> _PROBLEM STATEMENT_: A single number is expected: the count of lines in the entries below that contain "UnXz".

Data records
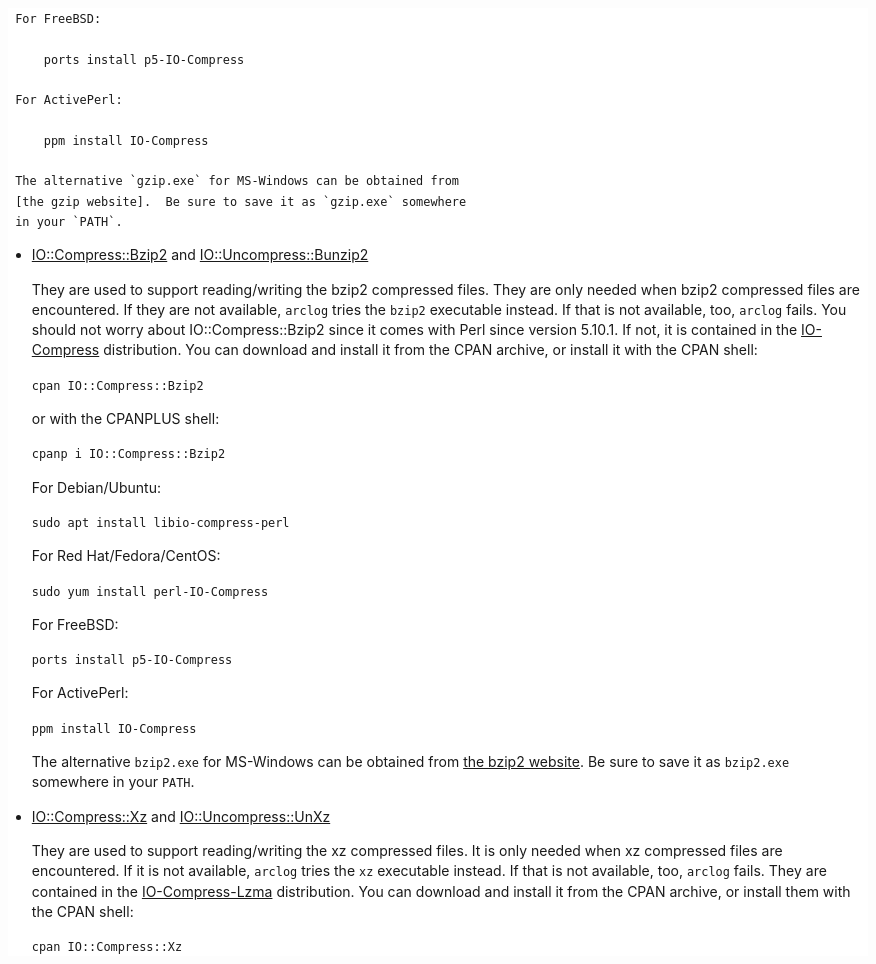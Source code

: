      For FreeBSD:

         ports install p5-IO-Compress

     For ActivePerl:

         ppm install IO-Compress

     The alternative `gzip.exe` for MS-Windows can be obtained from
     [the gzip website].  Be sure to save it as `gzip.exe` somewhere
     in your `PATH`.

   * [IO::Compress::Bzip2] and [IO::Uncompress::Bunzip2]

     They are used to support reading/writing the bzip2 compressed
     files.  They are only needed when bzip2 compressed files are
     encountered.  If they are not available, `arclog` tries the
     `bzip2` executable instead.  If that is not available, too,
     `arclog` fails.  You should not worry about IO::Compress::Bzip2
     since it comes with Perl since version 5.10.1.  If not, it is
     contained in the [IO-Compress] distribution.  You can download
     and install it from the CPAN archive, or install it with the
     CPAN shell:

         cpan IO::Compress::Bzip2

     or with the CPANPLUS shell:

         cpanp i IO::Compress::Bzip2

     For Debian/Ubuntu:

         sudo apt install libio-compress-perl

     For Red Hat/Fedora/CentOS:

         sudo yum install perl-IO-Compress

     For FreeBSD:

         ports install p5-IO-Compress

     For ActivePerl:

         ppm install IO-Compress

     The alternative `bzip2.exe` for MS-Windows can be obtained from
     [the bzip2 website].  Be sure to save it as `bzip2.exe` somewhere
     in your `PATH`.

   * [IO::Compress::Xz] and [IO::Uncompress::UnXz]

     They are used to support reading/writing the xz compressed
     files.  It is only needed when xz compressed files are
     encountered.  If it is not available, `arclog` tries the `xz`
     executable instead.  If that is not available, too, `arclog`
     fails.  They are contained in the [IO-Compress-Lzma] distribution.
     You can download and install it from the CPAN archive, or install
     them with the CPAN shell:

         cpan IO::Compress::Xz


[Apache]: https://httpd.apache.org
[Analog]: https://www.c-amie.co.uk/software/analog
[File::MMagic]: https://metacpan.org/release/File-MMagic
[Perl website]: https://www.perl.org
[Strawberry Perl]: https://strawberryperl.com
[ActivePerl]: https://www.activestate.com/products/perl/
[File::MMagic]: https://metacpan.org/pod/File::MMagic
[GnuWin32]: http://gnuwin32.sourceforge.net
[IO::Compress::Gzip]: https://metacpan.org/pod/IO::Compress::Gzip
[IO::Uncompress::Gunzip]: https://metacpan.org/pod/IO::Uncompress::Gunzip
[the gzip website]: https://www.gzip.org
[IO-Compress]: https://metacpan.org/dist/IO-Compress
[IO::Compress::Bzip2]: https://metacpan.org/pod/IO::Compress::Bzip2
[IO::Uncompress::Bunzip2]: https://metacpan.org/pod/IO::Uncompress::Bunzip2
[the bzip2 website]: http://www.bzip.org
[IO::Compress::Xz]: https://metacpan.org/pod/IO::Compress::Xz
[IO::Uncompress::UnXz]: https://metacpan.org/pod/IO::Uncompress::UnXz
[IO-Compress-Lzma]: https://metacpan.org/dist/IO-Compress-Lzma
[the XZ Utils website]: https://tukaani.org/xz/
[Term::ReadKey]: https://metacpan.org/pod/Term::ReadKey
[reslog project on GitHub]: https://github.com/imacat/reslog
[reslog project on SourceForge]: https://sf.net/p/reslog
[reslog download on SourceForge]: https://sourceforge.net/projects/reslog/files
[Tavern IMACAT’s FTP directory]: https://ftp.imacat.idv.tw/pub/reslog/
[imacat’s PGP key at Tavern IMACAT’s]: https://www.imacat.idv.tw/me/pgpkey.asc
[ExtUtils::MakeMaker]: https://metacpan.org/release/ExtUtils-MakeMaker
[Module::Build]: https://metacpan.org/release/Module-Build
[SourceForge]: https://sf.net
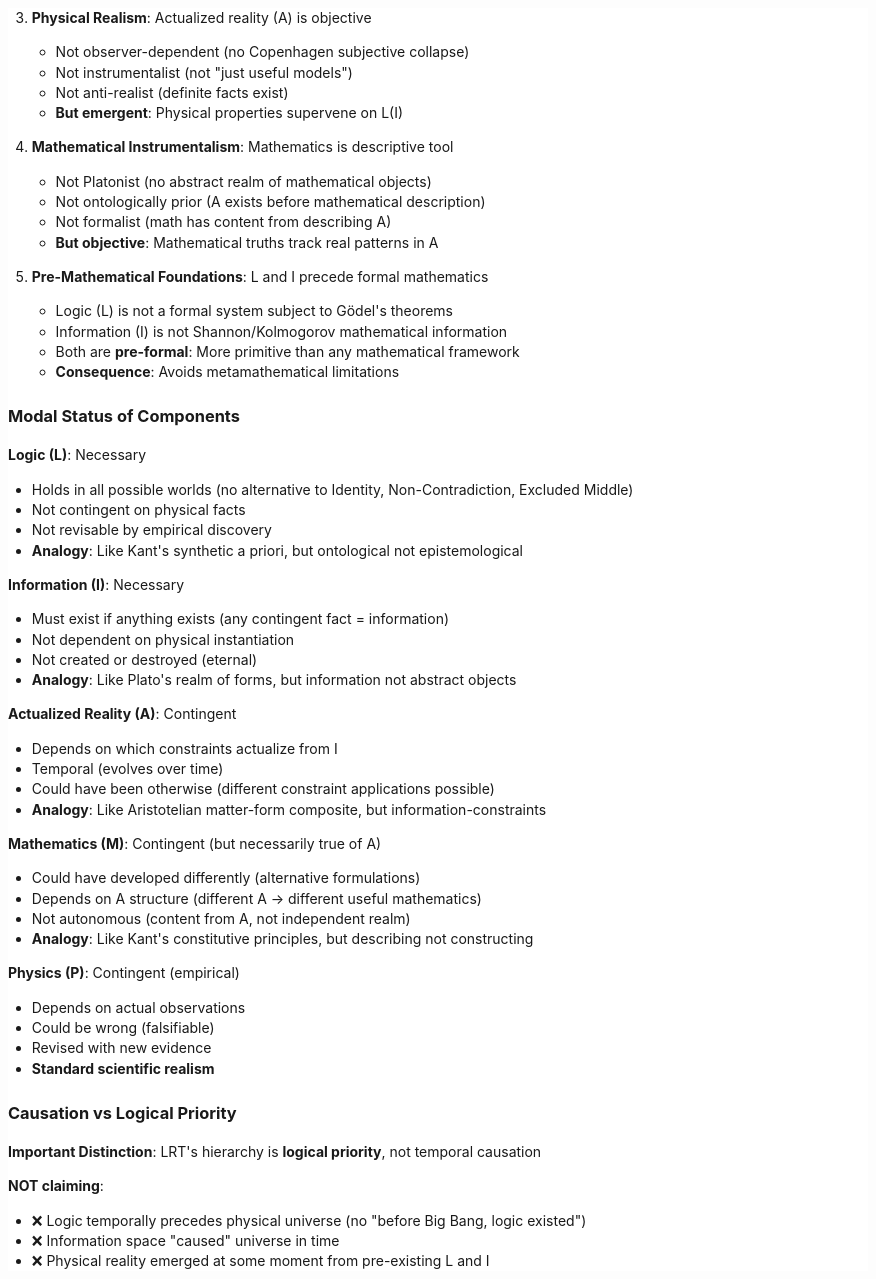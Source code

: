 3. **Physical Realism**: Actualized reality (A) is objective
   - Not observer-dependent (no Copenhagen subjective collapse)
   - Not instrumentalist (not "just useful models")
   - Not anti-realist (definite facts exist)
   - **But emergent**: Physical properties supervene on L(I)

4. **Mathematical Instrumentalism**: Mathematics is descriptive tool
   - Not Platonist (no abstract realm of mathematical objects)
   - Not ontologically prior (A exists before mathematical description)
   - Not formalist (math has content from describing A)
   - **But objective**: Mathematical truths track real patterns in A

5. **Pre-Mathematical Foundations**: L and I precede formal mathematics
   - Logic (L) is not a formal system subject to Gödel's theorems
   - Information (I) is not Shannon/Kolmogorov mathematical information
   - Both are **pre-formal**: More primitive than any mathematical framework
   - **Consequence**: Avoids metamathematical limitations

### Modal Status of Components

**Logic (L)**: Necessary
- Holds in all possible worlds (no alternative to Identity, Non-Contradiction, Excluded Middle)
- Not contingent on physical facts
- Not revisable by empirical discovery
- **Analogy**: Like Kant's synthetic a priori, but ontological not epistemological

**Information (I)**: Necessary
- Must exist if anything exists (any contingent fact = information)
- Not dependent on physical instantiation
- Not created or destroyed (eternal)
- **Analogy**: Like Plato's realm of forms, but information not abstract objects

**Actualized Reality (A)**: Contingent
- Depends on which constraints actualize from I
- Temporal (evolves over time)
- Could have been otherwise (different constraint applications possible)
- **Analogy**: Like Aristotelian matter-form composite, but information-constraints

**Mathematics (M)**: Contingent (but necessarily true of A)
- Could have developed differently (alternative formulations)
- Depends on A structure (different A → different useful mathematics)
- Not autonomous (content from A, not independent realm)
- **Analogy**: Like Kant's constitutive principles, but describing not constructing

**Physics (P)**: Contingent (empirical)
- Depends on actual observations
- Could be wrong (falsifiable)
- Revised with new evidence
- **Standard scientific realism**

### Causation vs Logical Priority

**Important Distinction**: LRT's hierarchy is **logical priority**, not temporal causation

**NOT claiming**:
- ❌ Logic temporally precedes physical universe (no "before Big Bang, logic existed")
- ❌ Information space "caused" universe in time
- ❌ Physical reality emerged at some moment from pre-existing L and I
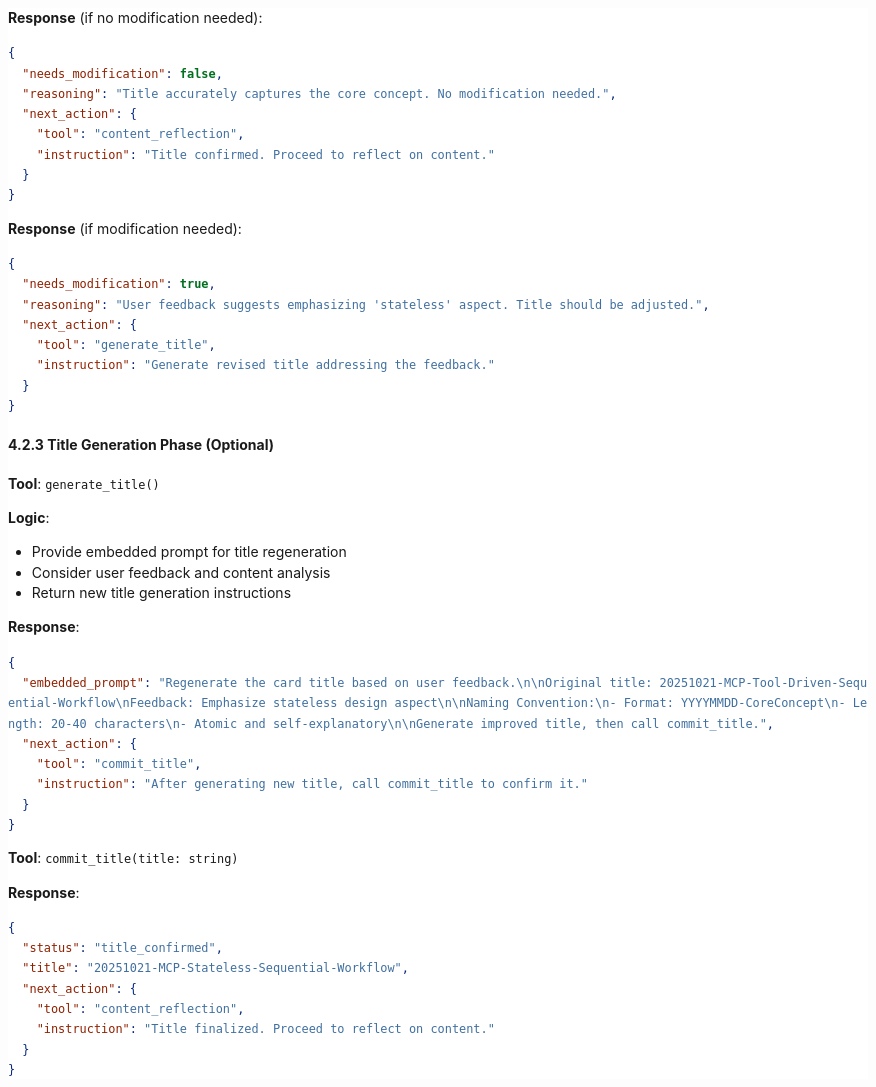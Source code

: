 **Response** (if no modification needed):
```json
{
  "needs_modification": false,
  "reasoning": "Title accurately captures the core concept. No modification needed.",
  "next_action": {
    "tool": "content_reflection",
    "instruction": "Title confirmed. Proceed to reflect on content."
  }
}
```

**Response** (if modification needed):
```json
{
  "needs_modification": true,
  "reasoning": "User feedback suggests emphasizing 'stateless' aspect. Title should be adjusted.",
  "next_action": {
    "tool": "generate_title",
    "instruction": "Generate revised title addressing the feedback."
  }
}
```

#### 4.2.3 Title Generation Phase (Optional)

**Tool**: `generate_title()`

**Logic**:
- Provide embedded prompt for title regeneration
- Consider user feedback and content analysis
- Return new title generation instructions

**Response**:
```json
{
  "embedded_prompt": "Regenerate the card title based on user feedback.\n\nOriginal title: 20251021-MCP-Tool-Driven-Sequential-Workflow\nFeedback: Emphasize stateless design aspect\n\nNaming Convention:\n- Format: YYYYMMDD-CoreConcept\n- Length: 20-40 characters\n- Atomic and self-explanatory\n\nGenerate improved title, then call commit_title.",
  "next_action": {
    "tool": "commit_title",
    "instruction": "After generating new title, call commit_title to confirm it."
  }
}
```

**Tool**: `commit_title(title: string)`

**Response**:
```json
{
  "status": "title_confirmed",
  "title": "20251021-MCP-Stateless-Sequential-Workflow",
  "next_action": {
    "tool": "content_reflection",
    "instruction": "Title finalized. Proceed to reflect on content."
  }
}
```
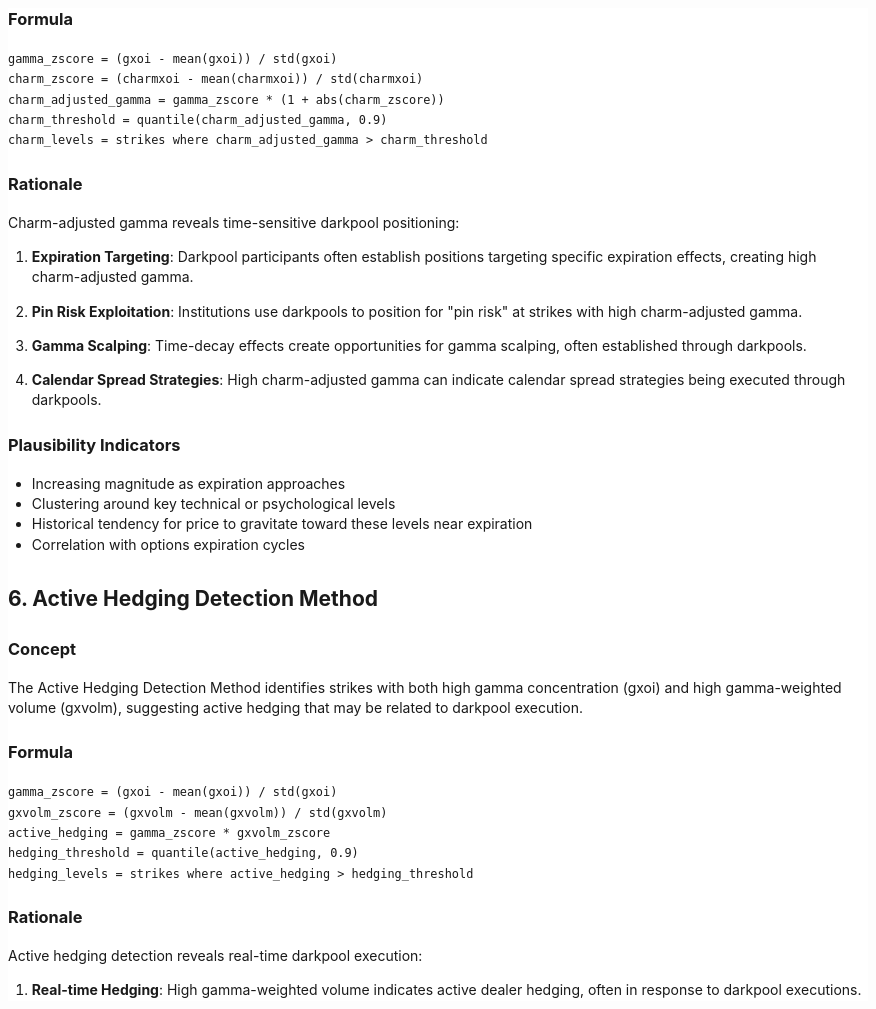 ### Formula
```
gamma_zscore = (gxoi - mean(gxoi)) / std(gxoi)
charm_zscore = (charmxoi - mean(charmxoi)) / std(charmxoi)
charm_adjusted_gamma = gamma_zscore * (1 + abs(charm_zscore))
charm_threshold = quantile(charm_adjusted_gamma, 0.9)
charm_levels = strikes where charm_adjusted_gamma > charm_threshold
```

### Rationale
Charm-adjusted gamma reveals time-sensitive darkpool positioning:

1. **Expiration Targeting**: Darkpool participants often establish positions targeting specific expiration effects, creating high charm-adjusted gamma.

2. **Pin Risk Exploitation**: Institutions use darkpools to position for "pin risk" at strikes with high charm-adjusted gamma.

3. **Gamma Scalping**: Time-decay effects create opportunities for gamma scalping, often established through darkpools.

4. **Calendar Spread Strategies**: High charm-adjusted gamma can indicate calendar spread strategies being executed through darkpools.

### Plausibility Indicators
- Increasing magnitude as expiration approaches
- Clustering around key technical or psychological levels
- Historical tendency for price to gravitate toward these levels near expiration
- Correlation with options expiration cycles

## 6. Active Hedging Detection Method

### Concept
The Active Hedging Detection Method identifies strikes with both high gamma concentration (gxoi) and high gamma-weighted volume (gxvolm), suggesting active hedging that may be related to darkpool execution.

### Formula
```
gamma_zscore = (gxoi - mean(gxoi)) / std(gxoi)
gxvolm_zscore = (gxvolm - mean(gxvolm)) / std(gxvolm)
active_hedging = gamma_zscore * gxvolm_zscore
hedging_threshold = quantile(active_hedging, 0.9)
hedging_levels = strikes where active_hedging > hedging_threshold
```

### Rationale
Active hedging detection reveals real-time darkpool execution:

1. **Real-time Hedging**: High gamma-weighted volume indicates active dealer hedging, often in response to darkpool executions.
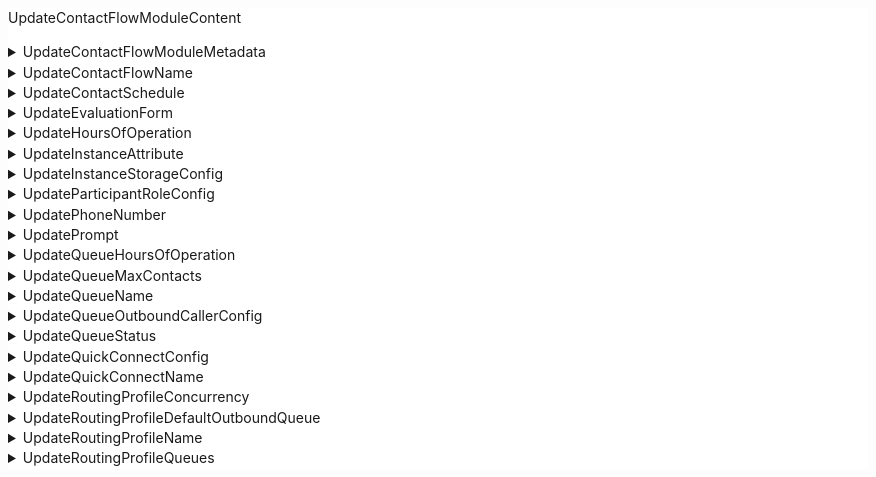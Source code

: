 UpdateContactFlowModuleContent
</summary></details>
<details><summary>
UpdateContactFlowModuleMetadata
</summary></details>
<details><summary>
UpdateContactFlowName
</summary></details>
<details><summary>
UpdateContactSchedule
</summary></details>
<details><summary>
UpdateEvaluationForm
</summary></details>
<details><summary>
UpdateHoursOfOperation
</summary></details>
<details><summary>
UpdateInstanceAttribute
</summary></details>
<details><summary>
UpdateInstanceStorageConfig
</summary></details>
<details><summary>
UpdateParticipantRoleConfig
</summary></details>
<details><summary>
UpdatePhoneNumber
</summary></details>
<details><summary>
UpdatePrompt
</summary></details>
<details><summary>
UpdateQueueHoursOfOperation
</summary></details>
<details><summary>
UpdateQueueMaxContacts
</summary></details>
<details><summary>
UpdateQueueName
</summary></details>
<details><summary>
UpdateQueueOutboundCallerConfig
</summary></details>
<details><summary>
UpdateQueueStatus
</summary></details>
<details><summary>
UpdateQuickConnectConfig
</summary></details>
<details><summary>
UpdateQuickConnectName
</summary></details>
<details><summary>
UpdateRoutingProfileConcurrency
</summary></details>
<details><summary>
UpdateRoutingProfileDefaultOutboundQueue
</summary></details>
<details><summary>
UpdateRoutingProfileName
</summary></details>
<details><summary>
UpdateRoutingProfileQueues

> _THE ANSWER_: 2